• _Dataset items_:
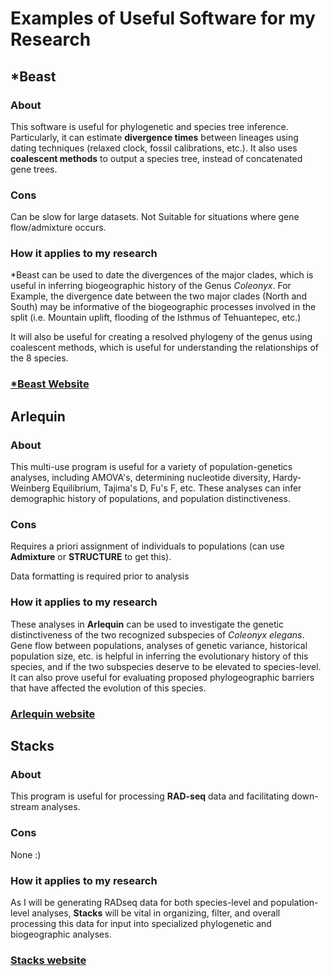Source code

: # Examples of Useful Software for my Research

## *Beast
### About
This software is useful for phylogenetic and species tree inference. Particularly, it can estimate **divergence times** between lineages using dating techniques (relaxed clock, fossil calibrations, etc.). It also uses **coalescent methods** to output a species tree, instead of concatenated gene trees.

### Cons
Can be slow for large datasets.
Not Suitable for situations where gene flow/admixture occurs.

### How it applies to my research
\*Beast can be used to date the divergences of the major clades, which is useful in inferring biogeographic history of the Genus *Coleonyx*. For Example, the divergence date between the two major clades (North and South) may be informative of the biogeographic processes involved in the split (i.e. Mountain uplift, flooding of the Isthmus of Tehuantepec, etc.)

It will also be useful for creating a resolved phylogeny of the genus using coalescent methods, which is useful for understanding the relationships of the 8 species.

### [*Beast Website](http://beast2.org/)

## Arlequin
### About
This multi-use program is useful for a variety of population-genetics analyses, including AMOVA's, determining nucleotide diversity, Hardy-Weinberg Equilibrium, Tajima's D, Fu's F, etc. These analyses can infer demographic history of populations, and population distinctiveness.

### Cons
Requires a priori assignment of individuals to populations (can use **Admixture** or **STRUCTURE** to get this).

Data formatting is required prior to analysis

### How it applies to my research
These analyses in **Arlequin** can be used to investigate the genetic distinctiveness of the two recognized subspecies of *Coleonyx elegans*. Gene flow between populations, analyses of genetic variance, historical population size, etc. is helpful in inferring the evolutionary history of this species, and if the two subspecies deserve to be elevated to species-level. It can also prove useful for evaluating proposed phylogeographic barriers that have affected the evolution of this species.

### [Arlequin website](http://cmpg.unibe.ch/software/arlequin35/Arl35Downloads.html)

## Stacks
### About
This program is useful for processing **RAD-seq** data and facilitating down-stream analyses.

### Cons
None :)

### How it applies to my research
As I will be generating RADseq data for both species-level and population-level analyses, **Stacks** will be vital in organizing, filter, and overall processing this data for input into specialized phylogenetic and biogeographic analyses.

### [Stacks website](http://catchenlab.life.illinois.edu/stacks/)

• _Exercise details_: All entries above should be returned exactly, apart from their pictures.

• _Answer to the problem_:
Source code

: # Examples of Useful Software for my Research

## *Beast
### About
This software is useful for phylogenetic and species tree inference. Particularly, it can estimate **divergence times** between lineages using dating techniques (relaxed clock, fossil calibrations, etc.). It also uses **coalescent methods** to output a species tree, instead of concatenated gene trees.

### Cons
Can be slow for large datasets.
Not Suitable for situations where gene flow/admixture occurs.

### How it applies to my research
\*Beast can be used to date the divergences of the major clades, which is useful in inferring biogeographic history of the Genus *Coleonyx*. For Example, the divergence date between the two major clades (North and South) may be informative of the biogeographic processes involved in the split (i.e. Mountain uplift, flooding of the Isthmus of Tehuantepec, etc.)

It will also be useful for creating a resolved phylogeny of the genus using coalescent methods, which is useful for understanding the relationships of the 8 species.

### [*Beast Website](http://beast2.org/)

## Arlequin
### About
This multi-use program is useful for a variety of population-genetics analyses, including AMOVA's, determining nucleotide diversity, Hardy-Weinberg Equilibrium, Tajima's D, Fu's F, etc. These analyses can infer demographic history of populations, and population distinctiveness.

### Cons
Requires a priori assignment of individuals to populations (can use **Admixture** or **STRUCTURE** to get this).

Data formatting is required prior to analysis

### How it applies to my research
These analyses in **Arlequin** can be used to investigate the genetic distinctiveness of the two recognized subspecies of *Coleonyx elegans*. Gene flow between populations, analyses of genetic variance, historical population size, etc. is helpful in inferring the evolutionary history of this species, and if the two subspecies deserve to be elevated to species-level. It can also prove useful for evaluating proposed phylogeographic barriers that have affected the evolution of this species.

### [Arlequin website](http://cmpg.unibe.ch/software/arlequin35/Arl35Downloads.html)

## Stacks
### About
This program is useful for processing **RAD-seq** data and facilitating down-stream analyses.

### Cons
None :)

### How it applies to my research
As I will be generating RADseq data for both species-level and population-level analyses, **Stacks** will be vital in organizing, filter, and overall processing this data for input into specialized phylogenetic and biogeographic analyses.

### [Stacks website](http://catchenlab.life.illinois.edu/stacks/)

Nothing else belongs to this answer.